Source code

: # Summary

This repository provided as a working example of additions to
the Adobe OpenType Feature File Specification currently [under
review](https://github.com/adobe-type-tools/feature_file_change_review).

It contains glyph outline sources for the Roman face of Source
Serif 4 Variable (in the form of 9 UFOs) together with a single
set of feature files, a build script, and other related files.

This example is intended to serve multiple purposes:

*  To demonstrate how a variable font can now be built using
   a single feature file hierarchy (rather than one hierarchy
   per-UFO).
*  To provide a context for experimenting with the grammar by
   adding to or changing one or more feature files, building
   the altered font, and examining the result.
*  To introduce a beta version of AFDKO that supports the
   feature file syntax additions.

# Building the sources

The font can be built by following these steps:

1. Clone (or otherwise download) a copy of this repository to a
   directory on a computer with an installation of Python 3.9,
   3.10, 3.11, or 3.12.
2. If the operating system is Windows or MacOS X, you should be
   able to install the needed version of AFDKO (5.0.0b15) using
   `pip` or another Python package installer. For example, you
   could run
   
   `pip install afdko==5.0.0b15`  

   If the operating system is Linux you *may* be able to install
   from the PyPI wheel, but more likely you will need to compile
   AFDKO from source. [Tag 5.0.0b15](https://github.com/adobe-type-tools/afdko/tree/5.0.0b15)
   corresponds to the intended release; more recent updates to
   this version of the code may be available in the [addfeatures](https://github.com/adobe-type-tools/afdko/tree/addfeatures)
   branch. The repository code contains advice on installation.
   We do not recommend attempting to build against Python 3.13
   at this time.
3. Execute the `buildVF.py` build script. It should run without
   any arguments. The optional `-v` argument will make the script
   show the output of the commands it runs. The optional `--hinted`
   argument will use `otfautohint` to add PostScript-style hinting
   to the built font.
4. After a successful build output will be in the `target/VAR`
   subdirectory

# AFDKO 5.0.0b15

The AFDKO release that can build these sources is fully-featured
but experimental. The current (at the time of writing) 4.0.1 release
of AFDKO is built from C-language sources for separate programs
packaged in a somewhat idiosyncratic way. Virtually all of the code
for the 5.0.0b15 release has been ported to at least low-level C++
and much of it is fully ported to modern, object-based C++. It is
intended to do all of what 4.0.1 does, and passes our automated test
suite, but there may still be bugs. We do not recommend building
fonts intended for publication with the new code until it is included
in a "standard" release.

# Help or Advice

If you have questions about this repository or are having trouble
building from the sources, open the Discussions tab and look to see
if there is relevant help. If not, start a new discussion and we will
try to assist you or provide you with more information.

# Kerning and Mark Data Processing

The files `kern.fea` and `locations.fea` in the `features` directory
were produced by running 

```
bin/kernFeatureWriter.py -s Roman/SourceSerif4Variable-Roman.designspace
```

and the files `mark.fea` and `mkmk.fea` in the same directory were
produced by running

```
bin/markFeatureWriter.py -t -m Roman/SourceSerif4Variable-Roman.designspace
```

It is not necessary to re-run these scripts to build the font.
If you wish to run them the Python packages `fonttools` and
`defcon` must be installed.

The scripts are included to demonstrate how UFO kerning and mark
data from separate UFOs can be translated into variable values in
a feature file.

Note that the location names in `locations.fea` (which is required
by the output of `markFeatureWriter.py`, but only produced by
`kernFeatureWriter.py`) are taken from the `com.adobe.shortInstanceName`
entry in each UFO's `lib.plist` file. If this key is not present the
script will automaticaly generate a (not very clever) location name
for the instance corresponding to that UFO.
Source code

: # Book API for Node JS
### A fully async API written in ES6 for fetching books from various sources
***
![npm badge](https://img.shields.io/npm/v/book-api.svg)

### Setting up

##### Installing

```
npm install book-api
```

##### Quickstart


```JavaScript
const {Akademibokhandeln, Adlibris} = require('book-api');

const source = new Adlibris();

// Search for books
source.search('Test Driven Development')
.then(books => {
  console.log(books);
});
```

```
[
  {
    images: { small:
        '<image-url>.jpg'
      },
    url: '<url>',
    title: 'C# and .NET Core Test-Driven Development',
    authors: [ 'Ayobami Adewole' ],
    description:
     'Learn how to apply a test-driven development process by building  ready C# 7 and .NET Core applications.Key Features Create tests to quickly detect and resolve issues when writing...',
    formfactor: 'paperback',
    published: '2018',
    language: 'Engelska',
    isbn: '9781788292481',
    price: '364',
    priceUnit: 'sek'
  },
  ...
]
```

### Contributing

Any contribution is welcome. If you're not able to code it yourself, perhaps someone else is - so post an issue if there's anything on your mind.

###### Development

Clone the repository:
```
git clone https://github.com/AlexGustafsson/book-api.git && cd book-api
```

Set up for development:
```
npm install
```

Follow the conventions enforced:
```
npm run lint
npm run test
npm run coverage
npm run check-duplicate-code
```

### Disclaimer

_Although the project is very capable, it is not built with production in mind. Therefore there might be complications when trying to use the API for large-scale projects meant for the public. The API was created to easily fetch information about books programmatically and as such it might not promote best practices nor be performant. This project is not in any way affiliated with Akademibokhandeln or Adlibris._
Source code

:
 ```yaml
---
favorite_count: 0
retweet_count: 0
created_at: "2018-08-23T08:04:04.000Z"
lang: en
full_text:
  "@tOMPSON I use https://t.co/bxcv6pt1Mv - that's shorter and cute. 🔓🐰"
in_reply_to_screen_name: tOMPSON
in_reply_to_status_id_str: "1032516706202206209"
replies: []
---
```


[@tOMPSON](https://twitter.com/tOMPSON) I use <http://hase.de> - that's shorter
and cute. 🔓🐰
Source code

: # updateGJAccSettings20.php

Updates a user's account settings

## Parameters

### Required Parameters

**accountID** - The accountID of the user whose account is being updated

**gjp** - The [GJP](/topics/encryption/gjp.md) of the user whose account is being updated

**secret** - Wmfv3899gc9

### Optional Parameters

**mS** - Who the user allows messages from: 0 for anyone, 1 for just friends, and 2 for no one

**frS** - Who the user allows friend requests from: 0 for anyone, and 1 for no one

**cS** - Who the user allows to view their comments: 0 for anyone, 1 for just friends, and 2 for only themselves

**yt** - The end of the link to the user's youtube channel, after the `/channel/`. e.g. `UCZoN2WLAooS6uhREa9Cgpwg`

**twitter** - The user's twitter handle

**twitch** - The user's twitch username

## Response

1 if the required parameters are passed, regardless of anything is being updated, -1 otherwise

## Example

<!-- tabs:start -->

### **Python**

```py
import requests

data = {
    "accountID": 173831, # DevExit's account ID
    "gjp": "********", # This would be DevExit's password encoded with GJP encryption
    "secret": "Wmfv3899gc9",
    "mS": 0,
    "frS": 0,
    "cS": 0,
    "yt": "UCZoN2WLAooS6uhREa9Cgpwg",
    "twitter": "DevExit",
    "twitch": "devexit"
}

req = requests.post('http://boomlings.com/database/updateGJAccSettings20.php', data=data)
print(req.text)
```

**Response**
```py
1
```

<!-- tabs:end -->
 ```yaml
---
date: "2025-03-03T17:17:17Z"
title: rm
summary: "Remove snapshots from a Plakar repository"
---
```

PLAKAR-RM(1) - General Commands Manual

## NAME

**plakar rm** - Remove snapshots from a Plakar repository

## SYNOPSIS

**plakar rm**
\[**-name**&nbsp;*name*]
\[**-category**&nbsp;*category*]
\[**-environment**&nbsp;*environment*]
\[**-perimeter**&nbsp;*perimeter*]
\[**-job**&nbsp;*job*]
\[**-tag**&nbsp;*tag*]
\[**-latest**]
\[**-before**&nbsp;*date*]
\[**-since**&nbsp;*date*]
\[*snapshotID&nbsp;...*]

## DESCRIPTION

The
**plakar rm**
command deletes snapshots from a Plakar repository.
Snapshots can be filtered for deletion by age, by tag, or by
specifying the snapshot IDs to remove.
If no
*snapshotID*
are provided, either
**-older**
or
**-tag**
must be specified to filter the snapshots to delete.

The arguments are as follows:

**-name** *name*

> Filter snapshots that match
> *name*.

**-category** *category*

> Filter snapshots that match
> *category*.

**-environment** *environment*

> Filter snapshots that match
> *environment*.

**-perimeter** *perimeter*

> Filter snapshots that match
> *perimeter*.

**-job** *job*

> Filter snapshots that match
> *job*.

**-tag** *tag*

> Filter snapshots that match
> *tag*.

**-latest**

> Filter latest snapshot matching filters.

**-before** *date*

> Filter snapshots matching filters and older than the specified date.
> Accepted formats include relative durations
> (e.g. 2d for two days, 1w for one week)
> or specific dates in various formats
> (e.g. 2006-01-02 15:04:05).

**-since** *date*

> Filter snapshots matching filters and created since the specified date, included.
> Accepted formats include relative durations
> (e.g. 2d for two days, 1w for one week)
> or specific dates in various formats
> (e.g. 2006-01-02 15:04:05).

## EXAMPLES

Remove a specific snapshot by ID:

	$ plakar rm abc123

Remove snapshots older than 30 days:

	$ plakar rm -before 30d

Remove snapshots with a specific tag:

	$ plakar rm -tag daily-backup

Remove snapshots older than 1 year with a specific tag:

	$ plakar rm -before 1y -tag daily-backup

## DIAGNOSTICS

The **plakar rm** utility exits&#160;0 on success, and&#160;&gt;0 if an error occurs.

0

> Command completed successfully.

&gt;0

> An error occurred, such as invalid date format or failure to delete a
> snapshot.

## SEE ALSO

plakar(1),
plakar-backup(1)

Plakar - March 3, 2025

### What you should do
Pick out every line of the listing containing the word "books", and show those lines.

### Written response
### A fully async API written in ES6 for fetching books from various sources
// Search for books
.then(books => {
  console.log(books);
_Although the project is very capable, it is not built with production in mind. Therefore there might be complications when trying to use the API for large-scale projects meant for the public. The API was created to easily fetch information about books programmatically and as such it might not promote best practices nor be performant. This project is not in any way affiliated with Akademibokhandeln or Adlibris._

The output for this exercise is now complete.